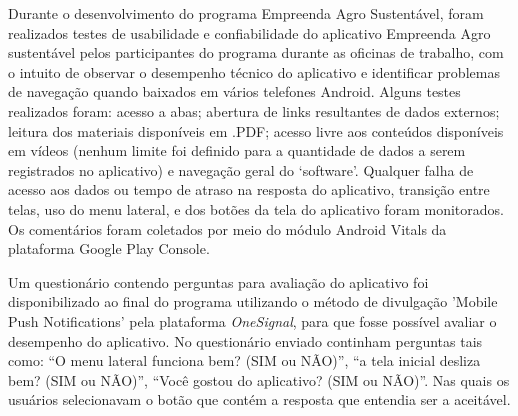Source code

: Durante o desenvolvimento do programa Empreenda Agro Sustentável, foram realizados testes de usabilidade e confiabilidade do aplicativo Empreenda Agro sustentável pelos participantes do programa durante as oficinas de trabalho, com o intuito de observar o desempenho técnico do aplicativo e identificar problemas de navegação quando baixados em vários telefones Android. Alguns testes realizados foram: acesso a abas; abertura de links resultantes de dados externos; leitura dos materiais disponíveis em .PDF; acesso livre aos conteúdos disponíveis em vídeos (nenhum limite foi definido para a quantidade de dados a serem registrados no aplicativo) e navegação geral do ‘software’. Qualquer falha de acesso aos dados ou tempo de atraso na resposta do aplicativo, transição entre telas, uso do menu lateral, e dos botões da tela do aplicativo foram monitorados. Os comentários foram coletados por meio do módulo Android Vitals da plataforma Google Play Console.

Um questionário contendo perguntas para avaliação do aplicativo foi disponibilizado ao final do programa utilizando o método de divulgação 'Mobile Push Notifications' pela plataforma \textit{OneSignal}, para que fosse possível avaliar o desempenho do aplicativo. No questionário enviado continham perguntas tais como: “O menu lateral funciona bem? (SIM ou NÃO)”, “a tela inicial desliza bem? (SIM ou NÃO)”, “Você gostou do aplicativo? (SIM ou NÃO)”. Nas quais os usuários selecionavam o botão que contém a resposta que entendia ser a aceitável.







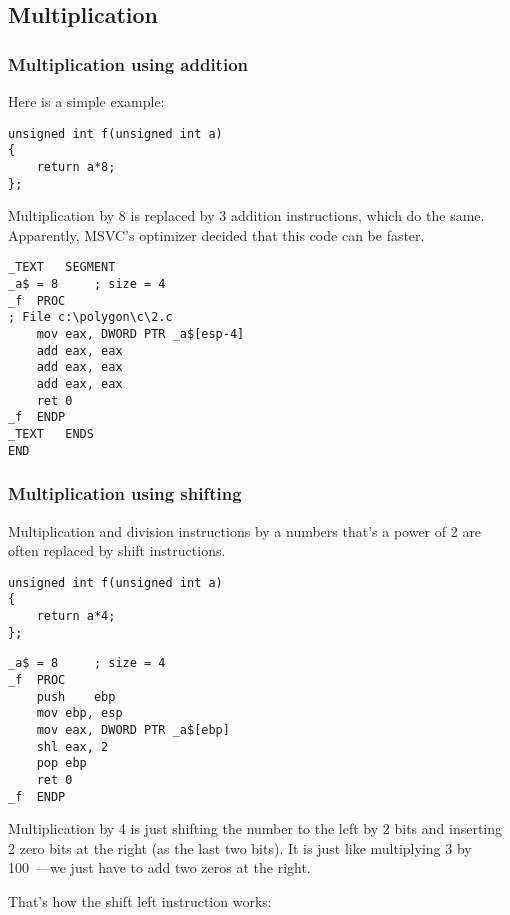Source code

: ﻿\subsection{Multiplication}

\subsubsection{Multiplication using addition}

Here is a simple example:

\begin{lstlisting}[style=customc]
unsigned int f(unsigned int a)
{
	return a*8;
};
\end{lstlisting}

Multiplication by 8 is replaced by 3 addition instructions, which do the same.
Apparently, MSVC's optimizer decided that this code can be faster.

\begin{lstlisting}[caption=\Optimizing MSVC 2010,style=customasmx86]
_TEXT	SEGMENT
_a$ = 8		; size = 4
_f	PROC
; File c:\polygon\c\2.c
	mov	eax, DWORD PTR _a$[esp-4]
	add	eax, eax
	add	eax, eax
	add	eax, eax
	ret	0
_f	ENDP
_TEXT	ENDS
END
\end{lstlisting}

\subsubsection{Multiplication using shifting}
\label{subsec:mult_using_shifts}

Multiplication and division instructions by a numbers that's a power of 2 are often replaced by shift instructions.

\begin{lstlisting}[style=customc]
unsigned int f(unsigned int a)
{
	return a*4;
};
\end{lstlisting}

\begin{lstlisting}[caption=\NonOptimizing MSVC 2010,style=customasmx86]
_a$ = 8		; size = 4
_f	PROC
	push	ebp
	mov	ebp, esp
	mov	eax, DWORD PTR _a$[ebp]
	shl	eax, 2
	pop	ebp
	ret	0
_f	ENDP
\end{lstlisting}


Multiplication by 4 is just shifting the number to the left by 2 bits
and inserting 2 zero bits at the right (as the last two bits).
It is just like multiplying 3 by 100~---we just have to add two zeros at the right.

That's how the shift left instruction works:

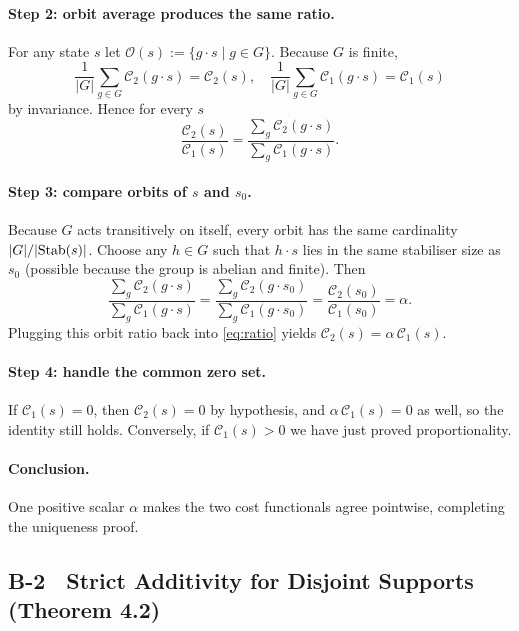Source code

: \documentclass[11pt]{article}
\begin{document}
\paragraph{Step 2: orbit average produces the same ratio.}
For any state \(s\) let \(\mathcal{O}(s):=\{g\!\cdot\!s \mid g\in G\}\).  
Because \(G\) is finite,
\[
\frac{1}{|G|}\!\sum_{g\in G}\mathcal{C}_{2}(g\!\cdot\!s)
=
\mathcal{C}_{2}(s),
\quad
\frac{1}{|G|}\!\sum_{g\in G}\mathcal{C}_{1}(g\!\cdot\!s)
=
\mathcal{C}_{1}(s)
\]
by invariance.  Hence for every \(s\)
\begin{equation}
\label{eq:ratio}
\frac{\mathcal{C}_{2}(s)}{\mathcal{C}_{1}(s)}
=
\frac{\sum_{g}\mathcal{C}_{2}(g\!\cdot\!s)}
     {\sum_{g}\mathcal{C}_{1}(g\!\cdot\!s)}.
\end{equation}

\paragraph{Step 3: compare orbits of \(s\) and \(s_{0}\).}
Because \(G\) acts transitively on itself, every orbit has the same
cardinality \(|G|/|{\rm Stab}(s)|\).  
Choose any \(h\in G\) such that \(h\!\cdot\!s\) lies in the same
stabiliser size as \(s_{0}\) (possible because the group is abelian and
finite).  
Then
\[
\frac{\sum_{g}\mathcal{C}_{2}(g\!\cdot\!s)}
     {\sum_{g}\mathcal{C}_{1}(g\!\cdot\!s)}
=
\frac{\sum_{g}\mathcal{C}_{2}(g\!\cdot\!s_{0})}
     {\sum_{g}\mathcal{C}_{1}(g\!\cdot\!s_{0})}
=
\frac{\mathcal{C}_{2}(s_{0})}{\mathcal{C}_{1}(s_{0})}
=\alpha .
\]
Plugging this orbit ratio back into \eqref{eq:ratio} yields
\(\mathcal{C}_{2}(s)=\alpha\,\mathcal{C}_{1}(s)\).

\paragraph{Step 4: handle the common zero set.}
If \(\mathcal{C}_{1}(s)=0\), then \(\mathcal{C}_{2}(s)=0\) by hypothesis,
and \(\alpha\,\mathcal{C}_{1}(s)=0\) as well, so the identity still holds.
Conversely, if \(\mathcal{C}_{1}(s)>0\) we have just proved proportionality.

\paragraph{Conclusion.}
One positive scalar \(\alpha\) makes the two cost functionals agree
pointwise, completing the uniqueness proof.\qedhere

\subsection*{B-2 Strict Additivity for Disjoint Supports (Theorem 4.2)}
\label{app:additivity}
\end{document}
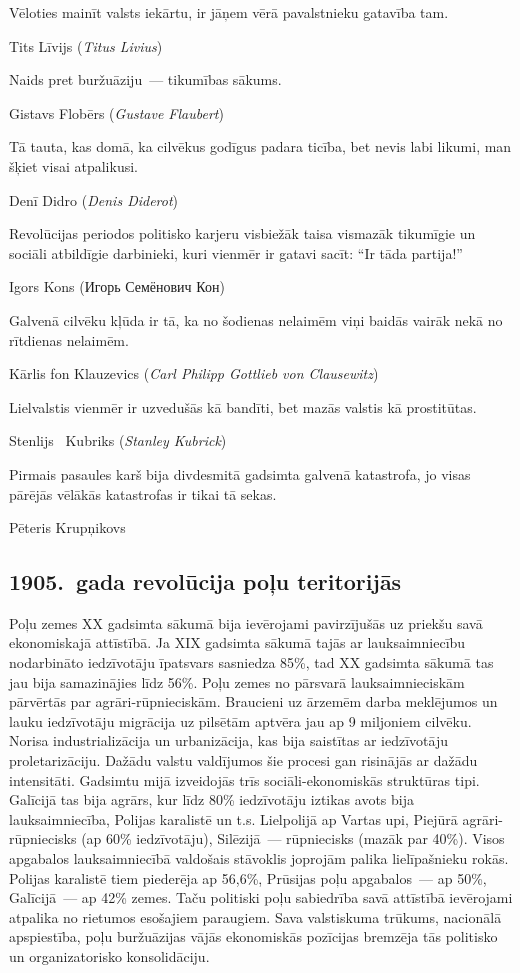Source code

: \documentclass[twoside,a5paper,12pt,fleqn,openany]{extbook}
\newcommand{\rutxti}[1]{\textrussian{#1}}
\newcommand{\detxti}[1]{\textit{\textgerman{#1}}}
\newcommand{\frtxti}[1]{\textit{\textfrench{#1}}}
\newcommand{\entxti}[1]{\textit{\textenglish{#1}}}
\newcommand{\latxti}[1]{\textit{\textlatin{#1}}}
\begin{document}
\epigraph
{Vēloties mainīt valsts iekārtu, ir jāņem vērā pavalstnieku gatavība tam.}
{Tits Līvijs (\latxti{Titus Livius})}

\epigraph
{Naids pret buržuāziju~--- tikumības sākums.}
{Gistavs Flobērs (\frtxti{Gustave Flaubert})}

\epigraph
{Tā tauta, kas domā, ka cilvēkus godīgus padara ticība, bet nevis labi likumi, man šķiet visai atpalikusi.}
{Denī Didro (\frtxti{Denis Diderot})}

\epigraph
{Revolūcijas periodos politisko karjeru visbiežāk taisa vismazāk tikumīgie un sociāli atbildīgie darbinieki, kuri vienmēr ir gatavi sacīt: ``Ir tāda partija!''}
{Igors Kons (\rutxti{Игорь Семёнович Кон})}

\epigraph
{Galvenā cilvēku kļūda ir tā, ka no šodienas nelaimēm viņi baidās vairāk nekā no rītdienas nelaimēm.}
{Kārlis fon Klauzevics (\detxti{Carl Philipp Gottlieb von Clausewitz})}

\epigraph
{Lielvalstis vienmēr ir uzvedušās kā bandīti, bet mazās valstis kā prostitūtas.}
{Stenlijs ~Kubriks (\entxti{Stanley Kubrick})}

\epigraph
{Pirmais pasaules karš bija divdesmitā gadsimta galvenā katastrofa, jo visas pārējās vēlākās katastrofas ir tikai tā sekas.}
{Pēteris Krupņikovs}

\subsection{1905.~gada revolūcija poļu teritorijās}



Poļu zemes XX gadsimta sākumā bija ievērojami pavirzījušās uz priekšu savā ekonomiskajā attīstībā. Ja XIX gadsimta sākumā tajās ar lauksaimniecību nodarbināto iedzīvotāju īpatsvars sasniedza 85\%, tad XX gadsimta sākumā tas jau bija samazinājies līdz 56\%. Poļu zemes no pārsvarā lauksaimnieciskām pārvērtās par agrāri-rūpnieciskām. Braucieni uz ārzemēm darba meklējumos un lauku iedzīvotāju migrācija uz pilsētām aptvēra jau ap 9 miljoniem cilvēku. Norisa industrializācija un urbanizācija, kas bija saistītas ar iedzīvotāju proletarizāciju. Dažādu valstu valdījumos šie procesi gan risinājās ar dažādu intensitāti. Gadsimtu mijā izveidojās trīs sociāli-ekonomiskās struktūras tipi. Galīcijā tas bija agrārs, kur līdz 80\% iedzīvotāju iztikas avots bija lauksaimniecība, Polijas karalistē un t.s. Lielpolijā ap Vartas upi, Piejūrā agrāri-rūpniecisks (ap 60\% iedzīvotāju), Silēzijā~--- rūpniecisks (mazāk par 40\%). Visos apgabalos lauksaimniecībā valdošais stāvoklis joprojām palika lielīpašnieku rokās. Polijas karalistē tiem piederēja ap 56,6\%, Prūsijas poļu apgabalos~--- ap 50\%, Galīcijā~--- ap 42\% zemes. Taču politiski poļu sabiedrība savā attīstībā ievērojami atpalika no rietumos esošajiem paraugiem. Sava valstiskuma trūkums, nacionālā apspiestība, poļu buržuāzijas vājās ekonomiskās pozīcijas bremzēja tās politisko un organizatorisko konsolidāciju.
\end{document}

◆ ◆ ◆

- Directions for this task -
Please return the data above exactly as it stands from the line with "It is just like" to the line with "pointwise, completing the", keeping both of those lines but none of the pictures.

- Answer to this exercise -
It is just like multiplying 3 by 100~---we just have to add two zeros at the right.

That's how the shift left instruction works:

Source code

: \documentclass[11pt]{article}
\begin{document}
\paragraph{Step 2: orbit average produces the same ratio.}
For any state \(s\) let \(\mathcal{O}(s):=\{g\!\cdot\!s \mid g\in G\}\).  
Because \(G\) is finite,
\[
\frac{1}{|G|}\!\sum_{g\in G}\mathcal{C}_{2}(g\!\cdot\!s)
=
\mathcal{C}_{2}(s),
\quad
\frac{1}{|G|}\!\sum_{g\in G}\mathcal{C}_{1}(g\!\cdot\!s)
=
\mathcal{C}_{1}(s)
\]
by invariance.  Hence for every \(s\)
\begin{equation}
\label{eq:ratio}
\frac{\mathcal{C}_{2}(s)}{\mathcal{C}_{1}(s)}
=
\frac{\sum_{g}\mathcal{C}_{2}(g\!\cdot\!s)}
     {\sum_{g}\mathcal{C}_{1}(g\!\cdot\!s)}.
\end{equation}

\paragraph{Step 3: compare orbits of \(s\) and \(s_{0}\).}
Because \(G\) acts transitively on itself, every orbit has the same
cardinality \(|G|/|{\rm Stab}(s)|\).  
Choose any \(h\in G\) such that \(h\!\cdot\!s\) lies in the same
stabiliser size as \(s_{0}\) (possible because the group is abelian and
finite).  
Then
\[
\frac{\sum_{g}\mathcal{C}_{2}(g\!\cdot\!s)}
     {\sum_{g}\mathcal{C}_{1}(g\!\cdot\!s)}
=
\frac{\sum_{g}\mathcal{C}_{2}(g\!\cdot\!s_{0})}
     {\sum_{g}\mathcal{C}_{1}(g\!\cdot\!s_{0})}
=
\frac{\mathcal{C}_{2}(s_{0})}{\mathcal{C}_{1}(s_{0})}
=\alpha .
\]
Plugging this orbit ratio back into \eqref{eq:ratio} yields
\(\mathcal{C}_{2}(s)=\alpha\,\mathcal{C}_{1}(s)\).

\paragraph{Step 4: handle the common zero set.}
If \(\mathcal{C}_{1}(s)=0\), then \(\mathcal{C}_{2}(s)=0\) by hypothesis,
and \(\alpha\,\mathcal{C}_{1}(s)=0\) as well, so the identity still holds.
Conversely, if \(\mathcal{C}_{1}(s)>0\) we have just proved proportionality.

\paragraph{Conclusion.}
One positive scalar \(\alpha\) makes the two cost functionals agree
pointwise, completing the uniqueness proof.\qedhere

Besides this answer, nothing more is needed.